Lesson Progress
0% Complete

Now, let’s talk about some considerations regarding Apex Test code.

Takes 1-3X as Long as Creating Production Code

Anecdotally, writing proper Apex Test code takes at least 1-3 times as long to create as production test code. Put differently, if it takes an hour to write production test code, it’ll take 1-3 hours to write proper, comprehensive Apex Test code. It takes longer because there are typically numerous test cases with varying test inputs.

This is based on my experience and provides a guideline only.

100% Test Code Coverage is an Illusion

100% test code coverage is often touted to mean that one’s software is completely tested without any bugs. That is an illusion because you can have Apex Test code that simply runs the production code but doesn’t check to see that it works properly. I’ve seen this done repeatedly by other developers.

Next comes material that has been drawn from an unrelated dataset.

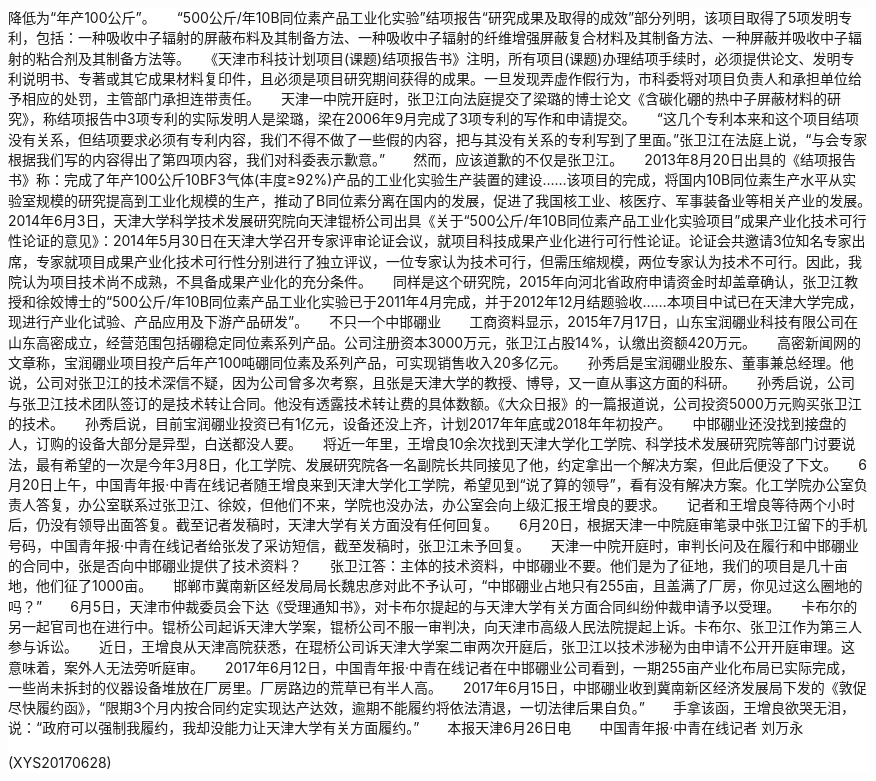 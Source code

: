 降低为“年产100公斤”。　　“500公斤/年10B同位素产品工业化实验”结项报告“研究成果及取得的成效”部分列明，该项目取得了5项发明专利，包括：一种吸收中子辐射的屏蔽布料及其制备方法、一种吸收中子辐射的纤维增强屏蔽复合材料及其制备方法、一种屏蔽并吸收中子辐射的粘合剂及其制备方法等。　　《天津市科技计划项目(课题)结项报告书》注明，所有项目(课题)办理结项手续时，必须提供论文、发明专利说明书、专著或其它成果材料复印件，且必须是项目研究期间获得的成果。一旦发现弄虚作假行为，市科委将对项目负责人和承担单位给予相应的处罚，主管部门承担连带责任。　　天津一中院开庭时，张卫江向法庭提交了梁璐的博士论文《含碳化硼的热中子屏蔽材料的研究》，称结项报告中3项专利的实际发明人是梁璐，梁在2006年9月完成了3项专利的写作和申请提交。　　“这几个专利本来和这个项目结项没有关系，但结项要求必须有专利内容，我们不得不做了一些假的内容，把与其没有关系的专利写到了里面。”张卫江在法庭上说，“与会专家根据我们写的内容得出了第四项内容，我们对科委表示歉意。”　　然而，应该道歉的不仅是张卫江。　　2013年8月20日出具的《结项报告书》称：完成了年产100公斤10BF3气体(丰度≥92%)产品的工业化实验生产装置的建设……该项目的完成，将国内10B同位素生产水平从实验室规模的研究提高到工业化规模的生产，推动了B同位素分离在国内的发展，促进了我国核工业、核医疗、军事装备业等相关产业的发展。　　2014年6月3日，天津大学科学技术发展研究院向天津锟桥公司出具《关于“500公斤/年10B同位素产品工业化实验项目”成果产业化技术可行性论证的意见》：2014年5月30日在天津大学召开专家评审论证会议，就项目科技成果产业化进行可行性论证。论证会共邀请3位知名专家出席，专家就项目成果产业化技术可行性分别进行了独立评议，一位专家认为技术可行，但需压缩规模，两位专家认为技术不可行。因此，我院认为项目技术尚不成熟，不具备成果产业化的充分条件。　　同样是这个研究院，2015年向河北省政府申请资金时却盖章确认，张卫江教授和徐姣博士的“500公斤/年10B同位素产品工业化实验已于2011年4月完成，并于2012年12月结题验收……本项目中试已在天津大学完成，现进行产业化试验、产品应用及下游产品研发”。　　不只一个中邯硼业　　工商资料显示，2015年7月17日，山东宝润硼业科技有限公司在山东高密成立，经营范围包括硼稳定同位素系列产品。公司注册资本3000万元，张卫江占股14%，认缴出资额420万元。　　高密新闻网的文章称，宝润硼业项目投产后年产100吨硼同位素及系列产品，可实现销售收入20多亿元。　　孙秀启是宝润硼业股东、董事兼总经理。他说，公司对张卫江的技术深信不疑，因为公司曾多次考察，且张是天津大学的教授、博导，又一直从事这方面的科研。　　孙秀启说，公司与张卫江技术团队签订的是技术转让合同。他没有透露技术转让费的具体数额。《大众日报》的一篇报道说，公司投资5000万元购买张卫江的技术。　　孙秀启说，目前宝润硼业投资已有1亿元，设备还没上齐，计划2017年年底或2018年年初投产。　　中邯硼业还没找到接盘的人，订购的设备大部分是异型，白送都没人要。　　将近一年里，王增良10余次找到天津大学化工学院、科学技术发展研究院等部门讨要说法，最有希望的一次是今年3月8日，化工学院、发展研究院各一名副院长共同接见了他，约定拿出一个解决方案，但此后便没了下文。　　6月20日上午，中国青年报·中青在线记者随王增良来到天津大学化工学院，希望见到“说了算的领导”，看有没有解决方案。化工学院办公室负责人答复，办公室联系过张卫江、徐姣，但他们不来，学院也没办法，办公室会向上级汇报王增良的要求。　　记者和王增良等待两个小时后，仍没有领导出面答复。截至记者发稿时，天津大学有关方面没有任何回复。　　6月20日，根据天津一中院庭审笔录中张卫江留下的手机号码，中国青年报·中青在线记者给张发了采访短信，截至发稿时，张卫江未予回复。　　天津一中院开庭时，审判长问及在履行和中邯硼业的合同中，张是否向中邯硼业提供了技术资料？　　张卫江答：主体的技术资料，中邯硼业不要。他们是为了征地，我们的项目是几十亩地，他们征了1000亩。　　邯郸市冀南新区经发局局长魏忠彦对此不予认可，“中邯硼业占地只有255亩，且盖满了厂房，你见过这么圈地的吗？”　　6月5日，天津市仲裁委员会下达《受理通知书》，对卡布尔提起的与天津大学有关方面合同纠纷仲裁申请予以受理。　　卡布尔的另一起官司也在进行中。锟桥公司起诉天津大学案，锟桥公司不服一审判决，向天津市高级人民法院提起上诉。卡布尔、张卫江作为第三人参与诉讼。　　近日，王增良从天津高院获悉，在琨桥公司诉天津大学案二审两次开庭后，张卫江以技术涉秘为由申请不公开开庭审理。这意味着，案外人无法旁听庭审。　　2017年6月12日，中国青年报·中青在线记者在中邯硼业公司看到，一期255亩产业化布局已实际完成，一些尚未拆封的仪器设备堆放在厂房里。厂房路边的荒草已有半人高。　　2017年6月15日，中邯硼业收到冀南新区经济发展局下发的《敦促尽快履约函》，“限期3个月内按合同约定实现达产达效，逾期不能履约将依法清退，一切法律后果自负。”　　手拿该函，王增良欲哭无泪，说：“政府可以强制我履约，我却没能力让天津大学有关方面履约。”　　本报天津6月26日电　　中国青年报·中青在线记者 刘万永

(XYS20170628)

Since Salesforce only measures how much of the production code is executed by the Apex Test code, it is fairly easy to work around the Salesforce test code coverage requirements.

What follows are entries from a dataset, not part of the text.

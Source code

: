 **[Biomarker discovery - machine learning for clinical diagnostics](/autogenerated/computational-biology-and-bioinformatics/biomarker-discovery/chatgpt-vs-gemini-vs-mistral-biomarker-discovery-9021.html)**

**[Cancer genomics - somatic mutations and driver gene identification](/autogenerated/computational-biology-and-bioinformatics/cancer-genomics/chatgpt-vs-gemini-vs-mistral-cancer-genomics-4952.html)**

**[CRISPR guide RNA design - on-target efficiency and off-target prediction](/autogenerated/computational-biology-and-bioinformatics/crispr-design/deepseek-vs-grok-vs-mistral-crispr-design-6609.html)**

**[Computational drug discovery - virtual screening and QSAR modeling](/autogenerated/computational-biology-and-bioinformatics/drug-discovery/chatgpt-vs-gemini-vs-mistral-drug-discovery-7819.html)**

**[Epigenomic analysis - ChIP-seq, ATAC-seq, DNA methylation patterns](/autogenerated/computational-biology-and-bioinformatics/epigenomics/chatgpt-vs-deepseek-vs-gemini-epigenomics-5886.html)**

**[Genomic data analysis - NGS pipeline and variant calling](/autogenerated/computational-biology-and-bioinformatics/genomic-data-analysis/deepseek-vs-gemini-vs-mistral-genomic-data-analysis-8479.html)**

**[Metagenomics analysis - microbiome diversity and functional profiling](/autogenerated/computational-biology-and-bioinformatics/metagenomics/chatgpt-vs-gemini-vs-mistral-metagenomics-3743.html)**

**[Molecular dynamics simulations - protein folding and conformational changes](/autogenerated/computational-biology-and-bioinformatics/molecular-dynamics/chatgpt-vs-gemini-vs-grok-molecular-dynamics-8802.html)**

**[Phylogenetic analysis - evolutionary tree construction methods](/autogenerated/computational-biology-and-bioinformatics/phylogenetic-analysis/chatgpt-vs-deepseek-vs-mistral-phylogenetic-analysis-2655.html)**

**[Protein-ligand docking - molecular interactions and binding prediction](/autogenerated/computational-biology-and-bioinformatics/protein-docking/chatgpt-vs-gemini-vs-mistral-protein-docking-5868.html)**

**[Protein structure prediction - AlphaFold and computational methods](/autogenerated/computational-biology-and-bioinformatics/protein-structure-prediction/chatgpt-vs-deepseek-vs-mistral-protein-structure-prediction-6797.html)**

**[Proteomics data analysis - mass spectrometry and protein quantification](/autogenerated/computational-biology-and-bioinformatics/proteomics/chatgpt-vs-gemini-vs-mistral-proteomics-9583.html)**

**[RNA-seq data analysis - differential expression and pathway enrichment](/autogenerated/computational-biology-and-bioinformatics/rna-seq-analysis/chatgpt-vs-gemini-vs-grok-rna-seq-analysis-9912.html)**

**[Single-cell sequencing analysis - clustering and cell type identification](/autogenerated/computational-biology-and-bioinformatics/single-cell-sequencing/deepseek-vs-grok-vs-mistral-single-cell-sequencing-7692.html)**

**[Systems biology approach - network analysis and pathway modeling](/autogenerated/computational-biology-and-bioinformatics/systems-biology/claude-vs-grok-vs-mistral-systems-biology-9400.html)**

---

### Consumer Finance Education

Another reason is that you often test a small subset of all the possible inputs using your test code. For example, if you have an add function like this that adds two Integers together and returns their sum:

public Integer add (Integer a, Integer b) {
  return a + b;

you could have some test code to ensure that 1 + 1 is 2 and it’ll be 100% covered. However, if one gives the function other input, the function won’t work properly. For example:

Integer sum = add(2147483647, 4);

will cause an Integer overflow and the add function will return the wrong number because an Integer has a maximum value of 2,147,483,647. The number of possible inputs can be so numerous that it’s practically impossible to test them all.